◆ Task item ◆
Restate the data exactly as given and keep the pictures out.

◆ Dataset ◆
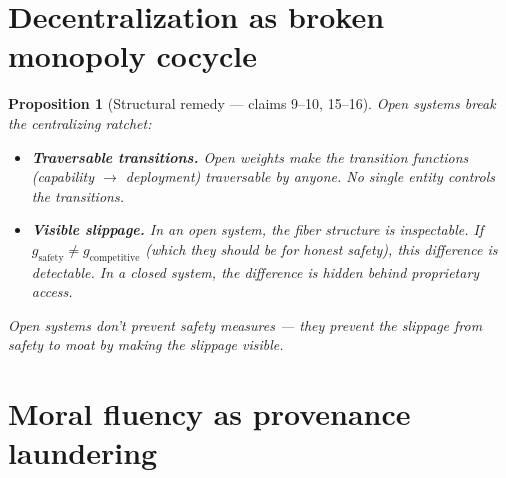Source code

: \documentclass[11pt,a4paper]{article}
\newtheorem{proposition}[definition]{Proposition}
\begin{document}
\section{Decentralization as broken monopoly cocycle}

\begin{proposition}[Structural remedy --- claims 9--10, 15--16]
\label{prop:decentral}
Open systems break the centralizing ratchet:
\begin{itemize}
  \item \textbf{Traversable transitions.} Open weights make the
    transition functions (capability $\to$ deployment) traversable
    by anyone. No single entity controls the transitions.
  \item \textbf{Visible slippage.} In an open system, the fiber
    structure is inspectable. If $g_{\text{safety}} \neq
    g_{\text{competitive}}$ (which they should be for honest safety),
    this difference is detectable. In a closed system, the difference
    is hidden behind proprietary access.
\end{itemize}
Open systems don't prevent safety measures --- they prevent the slippage
from safety to moat by making the slippage visible.
\end{proposition}


\section{Moral fluency as provenance laundering}
\label{sec:laundering}
\end{document}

◆ Response to the exercise ◆
Source code

: \documentclass[11pt,a4paper]{article}
\newtheorem{proposition}[definition]{Proposition}
\begin{document}
\section{Decentralization as broken monopoly cocycle}

\begin{proposition}[Structural remedy --- claims 9--10, 15--16]
\label{prop:decentral}
Open systems break the centralizing ratchet:
\begin{itemize}
  \item \textbf{Traversable transitions.} Open weights make the
    transition functions (capability $\to$ deployment) traversable
    by anyone. No single entity controls the transitions.
  \item \textbf{Visible slippage.} In an open system, the fiber
    structure is inspectable. If $g_{\text{safety}} \neq
    g_{\text{competitive}}$ (which they should be for honest safety),
    this difference is detectable. In a closed system, the difference
    is hidden behind proprietary access.
\end{itemize}
Open systems don't prevent safety measures --- they prevent the slippage
from safety to moat by making the slippage visible.
\end{proposition}


\section{Moral fluency as provenance laundering}
\label{sec:laundering}
\end{document}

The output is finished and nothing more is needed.